When asked what truth artists need to be shouting: "I don't believe in shouting. It's enough to get clarity, and often, clarity has to be prayed for."

"Don't waste your energy on something that doesn't matter much anyway. Life teaches you to let go. And it's a good thing to learn."

She blogs regularly about politics, books recommendations, and whatever else takes her fancy. She also shares snippets of poetry or entire original poems about current events. She's currently fascinated by Nigerian writers and the work they are producing. Her favorite book that she can recall at the top of her head is The Sympathizer by Viet Thanh Nguyen.

An aside: She participated in the 1963 March on Washington, where she met Dr. Martin Luther King, Jr.

Another aside: In 1983, she coined the term "womanist" to mean a feminist of color, thus elevating the importance of diversity in feminist pursuits.

While her book tour was for her newly-released poetry book Taking the Arrow out of the Heart, I picked up her earlier book of poems The World Will Follow Joy: Turning Madness into Flowers, when her journey into Buddhism was still fairly young. I bought the book for her very first poem, which is in praise of His Holiness, the 14th Dalai Lama, someone whom I admire deeply and consider the most holy of human beings.

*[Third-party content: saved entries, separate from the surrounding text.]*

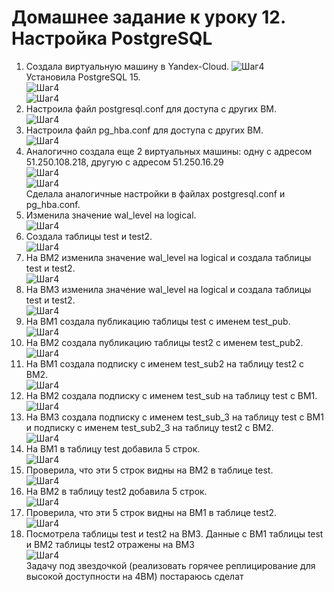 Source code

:# Домашнее задание к уроку 12. Настройка PostgreSQL #   
1. Создала виртуальную машину в Yandex-Cloud.
![Шаг4](/14_1_create_vm1.jpg)  
Установила PostgreSQL 15.   
![Шаг4](/14_2_inst_psg1.jpg)  
![Шаг4](/14_3_psg_ok1.jpg)  
1. Настроила файл postgresql.conf для доступа с других ВМ.   
![Шаг4](/14_4_psg_conf1.jpg)  
1. Настроила файл pg_hba.conf для доступа с других ВМ.  
![Шаг4](/14_5_hba_conf1.jpg)  
1. Аналогично создала еще 2 виртуальных машины: одну с адресом 51.250.108.218, другую с адресом 51.250.16.29  
![Шаг4](/14_6_create_vm2.jpg)  
![Шаг4](/14_8_create_vm3.jpg)  
Сделала аналогичные настройки в файлах postgresql.conf и pg_hba.conf.   
1. Изменила значение wal_level на logical.   
![Шаг4](/14_11_replica1.jpg)  
1. Создала таблицы test и test2.   
![Шаг4](/14_12_create1.jpg)   
1. На ВМ2 изменила значение wal_level на logical и создала таблицы test и test2.   
![Шаг4](/14_13_create2.jpg)   
1. На ВМ3 изменила значение wal_level на logical и создала таблицы test и test2.   
![Шаг4](/14_14_create3.jpg)  
1. На ВМ1 создала публикацию таблицы test с именем test_pub.   
![Шаг4](/14_15_pub1.jpg)   
1. На ВМ2 создала публикацию таблицы test2 с именем test_pub2.   
![Шаг4](/14_16_pub2.jpg)   
1. На ВМ1 создала подписку с именем test_sub2 на таблицу test2 с ВМ2.   
![Шаг4](/14_17_sub2.jpg)   
1. На ВМ2 создала подписку с именем test_sub на таблицу test с ВМ1.   
![Шаг4](/14_18_sub1.jpg)   
1. На ВМ3 создала подписку с именем test_sub_3 на таблицу test с ВМ1 и подписку с именем test_sub2_3 на таблицу test2 с ВМ2.   
![Шаг4](/14_19_sub3.jpg)   
1. На ВМ1 в таблицу test добавила 5 строк.   
![Шаг4](/14_21_insert1.jpg)   
1. Проверила, что эти 5 строк видны на ВМ2 в таблице test.   
![Шаг4](/14_22_replica1.jpg)   
1. На ВМ2 в таблицу test2 добавила 5 строк.   
![Шаг4](/14_23_insert2.jpg)   
1. Проверила, что эти 5 строк видны на ВМ1 в таблице test2.   
![Шаг4](/14_24_replica2.jpg)   
1. Посмотрела таблицы test и test2 на ВМ3. Данные с ВМ1 таблицы test и ВМ2 таблицы test2 отражены на ВМ3  
![Шаг4](/14_24_replica3.jpg)   
Задачу под звездочкой (реализовать горячее реплицирование для высокой доступности на 4ВМ) постараюсь сделат

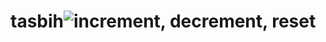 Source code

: # tasbih![increment, decrement, reset](https://github.com/NasraOmarAhmed/tasbih/assets/136881954/7a4f4ddd-44c8-4f6b-9533-5ce879bbb2cd)
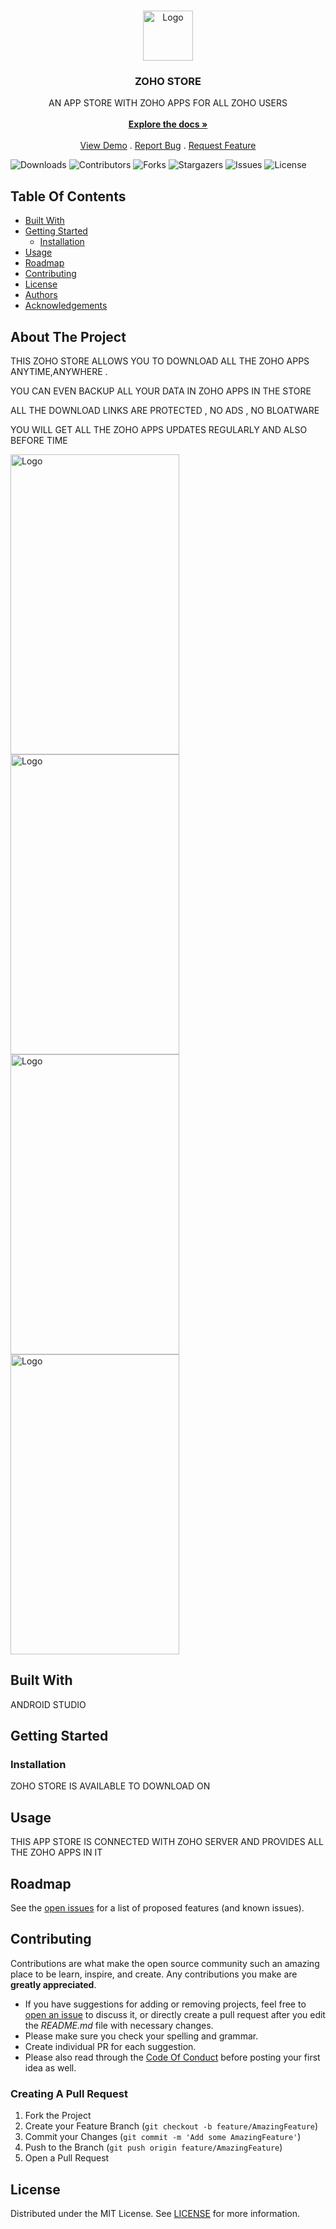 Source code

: <br/>
<p align="center">
  <a href="https://github.com/MDIVAS/ZOHO-STORE">
    <img src="https://icones.pro/wp-content/uploads/2021/05/icone-de-panier-jaune.png" alt="Logo" width="80" height="80">
  </a>

  <h3 align="center">ZOHO STORE</h3>

  <p align="center">
    AN APP STORE WITH ZOHO APPS FOR ALL ZOHO USERS
    <br/>
    <br/>
    <a href="https://github.com/MDIVAS/ZOHO-STORE"><strong>Explore the docs »</strong></a>
    <br/>
    <br/>
    <a href="https://github.com/MDIVAS/ZOHO-STORE">View Demo</a>
    .
    <a href="https://github.com/MDIVAS/ZOHO-STORE/issues">Report Bug</a>
    .
    <a href="https://github.com/MDIVAS/ZOHO-STORE/issues">Request Feature</a>
  </p>
</p>

![Downloads](https://img.shields.io/github/downloads/MDIVAS/ZOHO-STORE/total) ![Contributors](https://img.shields.io/github/contributors/MDIVAS/ZOHO-STORE?color=dark-green) ![Forks](https://img.shields.io/github/forks/MDIVAS/ZOHO-STORE?style=social) ![Stargazers](https://img.shields.io/github/stars/MDIVAS/ZOHO-STORE?style=social) ![Issues](https://img.shields.io/github/issues/MDIVAS/ZOHO-STORE) ![License](https://img.shields.io/github/license/MDIVAS/ZOHO-STORE) 

## Table Of Contents

* [Built With](#built-with)
* [Getting Started](#getting-started)
  * [Installation](#installation)
* [Usage](#usage)
* [Roadmap](#roadmap)
* [Contributing](#contributing)
* [License](#license)
* [Authors](#authors)
* [Acknowledgements](#acknowledgements)

## About The Project

THIS ZOHO  STORE ALLOWS YOU TO DOWNLOAD ALL THE ZOHO APPS ANYTIME,ANYWHERE .

YOU CAN EVEN BACKUP ALL YOUR DATA IN ZOHO APPS IN THE STORE

ALL THE DOWNLOAD LINKS ARE PROTECTED , NO ADS , NO BLOATWARE

YOU WILL GET ALL THE ZOHO APPS UPDATES REGULARLY AND ALSO BEFORE TIME  


<img src="https://github.com/MDIVAS/ZOHO-STORE/assets/127883304/a60a00f1-610f-4d11-ac3d-c1af9dba124b" alt="Logo" width="270" height="480">
<img src="https://github.com/MDIVAS/ZOHO-STORE/assets/127883304/a9024be1-b7cb-4f5b-a0c2-fecd239ba26a" alt="Logo" width="270" height="480">
<img src="https://github.com/MDIVAS/ZOHO-STORE/assets/127883304/a9887b6a-e7fe-4d1f-9b6c-82e8e5dc13c7" alt="Logo" width="270" height="480">
<img src="https://github.com/MDIVAS/ZOHO-STORE/assets/127883304/9a72634f-acc3-4034-9fd3-12d58eba02b7" alt="Logo" width="270" height="480">



## Built With


ANDROID STUDIO

## Getting Started


### Installation

ZOHO STORE IS AVAILABLE TO DOWNLOAD ON 



## Usage

THIS APP STORE IS CONNECTED WITH ZOHO SERVER AND PROVIDES ALL THE ZOHO APPS IN IT 

## Roadmap

See the [open issues](https://github.com/MDIVAS/ZOHO-STORE/issues) for a list of proposed features (and known issues).

## Contributing

Contributions are what make the open source community such an amazing place to be learn, inspire, and create. Any contributions you make are **greatly appreciated**.
* If you have suggestions for adding or removing projects, feel free to [open an issue](https://github.com/MDIVAS/ZOHO-STORE/issues/new) to discuss it, or directly create a pull request after you edit the *README.md* file with necessary changes.
* Please make sure you check your spelling and grammar.
* Create individual PR for each suggestion.
* Please also read through the [Code Of Conduct](https://github.com/MDIVAS/ZOHO-STORE/blob/main/CODE_OF_CONDUCT.md) before posting your first idea as well.

### Creating A Pull Request

1. Fork the Project
2. Create your Feature Branch (`git checkout -b feature/AmazingFeature`)
3. Commit your Changes (`git commit -m 'Add some AmazingFeature'`)
4. Push to the Branch (`git push origin feature/AmazingFeature`)
5. Open a Pull Request

## License

Distributed under the MIT License. See [LICENSE](https://github.com/MDIVAS/ZOHO-STORE/blob/main/LICENSE.md) for more information.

"What Makes the Dalai Lama Lovable?"

He smiles / As he bows / To Everything: / Accepting / The heavy / Burdens / Of / This earth; / Its / Toxic / Evils / & Prolific / Insults.

Whenever I see / The Dalai Lama / My first impulse / Is to laugh / I am so happy / to / Lay eyes / On / One / So effortlessly / Beautiful.

The Dalai Lama is Cool / A modern word / For / "Divine" / Because he wants / Only / Our collective / Health / & Happiness.

That's it!

What makes / Him / Lovable / Is / His holiness.

The talk and reading part of the event was excellent. Then came the conversation led by Vivian Phillips, one of Seattle's Arts Commissioners, an adjunct professor in Seattle University's MFA Arts Leadership program, and known as a communications professional and civic arts leader and advocate in the region.

In short, the conversation was a disaster. Phillips loved the sound of her own voice—she talked more than Walker could. She asked a question and then started answering it herself rather than giving Walker the floor. She had zero interviewing skills. She didn't know how to keep the conversation flowing based on what Walker was saying. She asked the most inane of audience questions without moderating them.

But worst of all, she was ill-prepared and had obviously not read anything about Walker other than some cursory biographical details and nothing of Walker's work other than The Color Purple and that, too, not very thoughtfully. I realize TCP is what Walker is known for, but she is a writer of far greater import than that one book. Walker is as much of an activist as she is a writer. A brief look through her blog reveals what she thinks about everything happening in the world today. Very little of this was brought forth in the conversation. Surely, if you were charged with interviewing a writer of Walker's stature, you would do the needful homework and really get to know your subject and their work, and brush up on interviewing skills. What a disappointment!


Vassiliki said...

How fortunate to have been able to attend this talk. She sounds like an incredibly thoughtful person. As for the moderator, that is frustrating. I have seen this happen a lot unfortunately. The interviewer is there as a star rather than someone who brings out the best in the talent.

Keira Soleore said...

I was indeed fortunate to have had this opportunity. Our Arts & Lectures series brings in wonderful speakers. Last year, it was Anne Lamott. Later this month, it is Barbara Kingsolver.

"The interviewer is there as a star rather than someone who brings out the best in the talent."

This is so true--I just never thought of it in that light. What a waste of a golden opportunity to bring to light some as-yet-unknown nugget of information/thought from an illustrious speaker. The interviewer here was showing off and basking in the attention, rather than getting out of the way and allowing the interviewee to shine.